= Task to carry out =
A complete answer lists every line of the entries below where the string "cases" appears.

[Source texts of formatted documents]

+---+

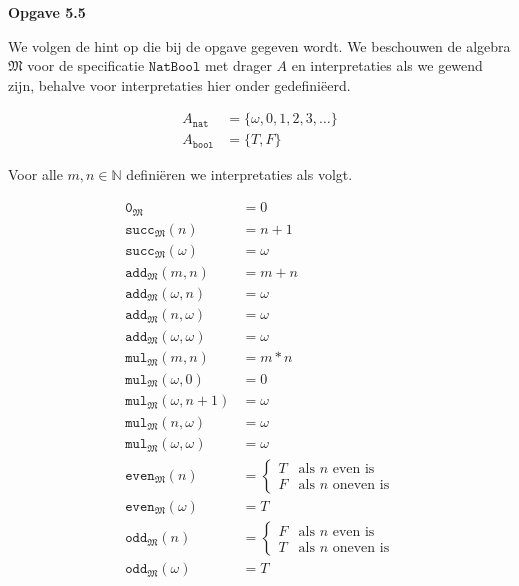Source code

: \documentclass[a4paper,11pt]{article}
\begin{document}
{\bf Opgave 5.5}

We volgen de hint op die bij de opgave gegeven wordt. We beschouwen de algebra
$\mathfrak{M}$ voor de specificatie $\texttt{NatBool}$ met drager $A$ en
interpretaties als we gewend zijn, behalve voor interpretaties hier onder
gedefini\"eerd.

\begin{align*}
A_{\texttt{nat}} &= \{ \omega, 0, 1, 2, 3, \ldots \} \\
A_{\texttt{bool}} &= \{T, F\}
\end{align*}

Voor alle $m,n \in \mathbb{N}$ defini\"eren we interpretaties als volgt.

\begin{align*}
\texttt{0}_{\mathfrak{M}}                  &= 0 \\
\texttt{succ}_{\mathfrak{M}}(n)            &= n+1 \\
\texttt{succ}_{\mathfrak{M}}(\omega)       &= \omega \\
\texttt{add}_{\mathfrak{M}}(m,n)           &= m+n \\
\texttt{add}_{\mathfrak{M}}(\omega,n)      &= \omega \\
\texttt{add}_{\mathfrak{M}}(n,\omega)      &= \omega \\
\texttt{add}_{\mathfrak{M}}(\omega,\omega) &= \omega \\
\texttt{mul}_{\mathfrak{M}}(m,n)           &= m*n \\
\texttt{mul}_{\mathfrak{M}}(\omega,0)      &= 0 \\
\texttt{mul}_{\mathfrak{M}}(\omega,n+1)    &= \omega \\
\texttt{mul}_{\mathfrak{M}}(n,\omega)      &= \omega \\
\texttt{mul}_{\mathfrak{M}}(\omega,\omega) &= \omega \\
\texttt{even}_{\mathfrak{M}}(n)            &= \begin{cases}
  T & \text{als $n$ even is} \\
  F & \text{als $n$ oneven is}
\end{cases} \\
\texttt{even}_{\mathfrak{M}}(\omega)       &= T \\
\texttt{odd}_{\mathfrak{M}}(n)             &= \begin{cases}
  F & \text{als $n$ even is} \\
  T & \text{als $n$ oneven is}
\end{cases} \\
\texttt{odd}_{\mathfrak{M}}(\omega)        &= T
\end{align*}
\end{document}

+---+

= Exercise result =
\texttt{even}_{\mathfrak{M}}(n)            &= \begin{cases}
\end{cases} \\
\texttt{odd}_{\mathfrak{M}}(n)             &= \begin{cases}
\end{cases} \\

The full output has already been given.